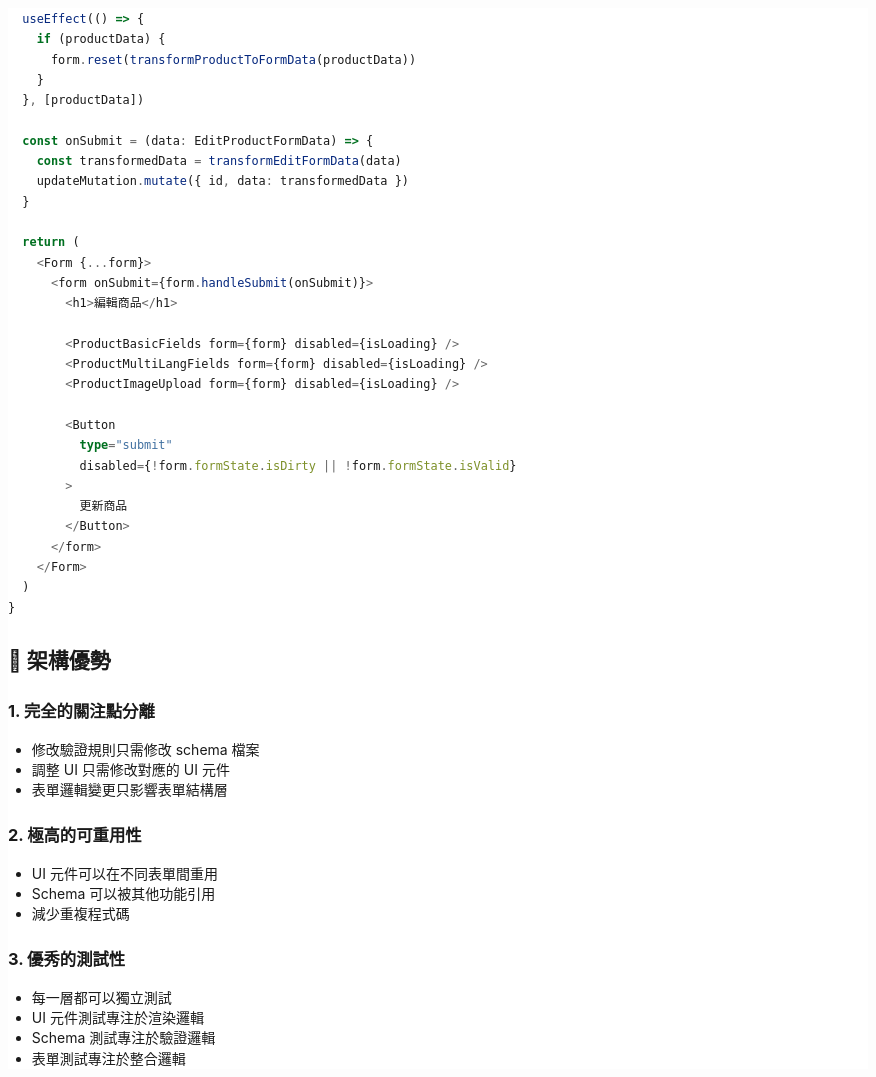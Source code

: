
 ```typescript
  useEffect(() => {
    if (productData) {
      form.reset(transformProductToFormData(productData))
    }
  }, [productData])

  const onSubmit = (data: EditProductFormData) => {
    const transformedData = transformEditFormData(data)
    updateMutation.mutate({ id, data: transformedData })
  }

  return (
    <Form {...form}>
      <form onSubmit={form.handleSubmit(onSubmit)}>
        <h1>編輯商品</h1>
        
        <ProductBasicFields form={form} disabled={isLoading} />
        <ProductMultiLangFields form={form} disabled={isLoading} />
        <ProductImageUpload form={form} disabled={isLoading} />
        
        <Button 
          type="submit" 
          disabled={!form.formState.isDirty || !form.formState.isValid}
        >
          更新商品
        </Button>
      </form>
    </Form>
  )
}
```

## 🎯 架構優勢

### 1. **完全的關注點分離**
- 修改驗證規則只需修改 schema 檔案
- 調整 UI 只需修改對應的 UI 元件
- 表單邏輯變更只影響表單結構層

### 2. **極高的可重用性**
- UI 元件可以在不同表單間重用
- Schema 可以被其他功能引用
- 減少重複程式碼

### 3. **優秀的測試性**
- 每一層都可以獨立測試
- UI 元件測試專注於渲染邏輯
- Schema 測試專注於驗證邏輯
- 表單測試專注於整合邏輯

-*-*-

* [Goal of the exercise]
If an entry above holds a picture, leave that picture out and print the rest exactly.

* [Exercise solution]
Source code

:
 ```typescript
  useEffect(() => {
    if (productData) {
      form.reset(transformProductToFormData(productData))
    }
  }, [productData])

  const onSubmit = (data: EditProductFormData) => {
    const transformedData = transformEditFormData(data)
    updateMutation.mutate({ id, data: transformedData })
  }

  return (
    <Form {...form}>
      <form onSubmit={form.handleSubmit(onSubmit)}>
        <h1>編輯商品</h1>
        
        <ProductBasicFields form={form} disabled={isLoading} />
        <ProductMultiLangFields form={form} disabled={isLoading} />
        <ProductImageUpload form={form} disabled={isLoading} />
        
        <Button 
          type="submit" 
          disabled={!form.formState.isDirty || !form.formState.isValid}
        >
          更新商品
        </Button>
      </form>
    </Form>
  )
}
```

## 🎯 架構優勢

### 1. **完全的關注點分離**
- 修改驗證規則只需修改 schema 檔案
- 調整 UI 只需修改對應的 UI 元件
- 表單邏輯變更只影響表單結構層

### 2. **極高的可重用性**
- UI 元件可以在不同表單間重用
- Schema 可以被其他功能引用
- 減少重複程式碼

### 3. **優秀的測試性**
- 每一層都可以獨立測試
- UI 元件測試專注於渲染邏輯
- Schema 測試專注於驗證邏輯
- 表單測試專注於整合邏輯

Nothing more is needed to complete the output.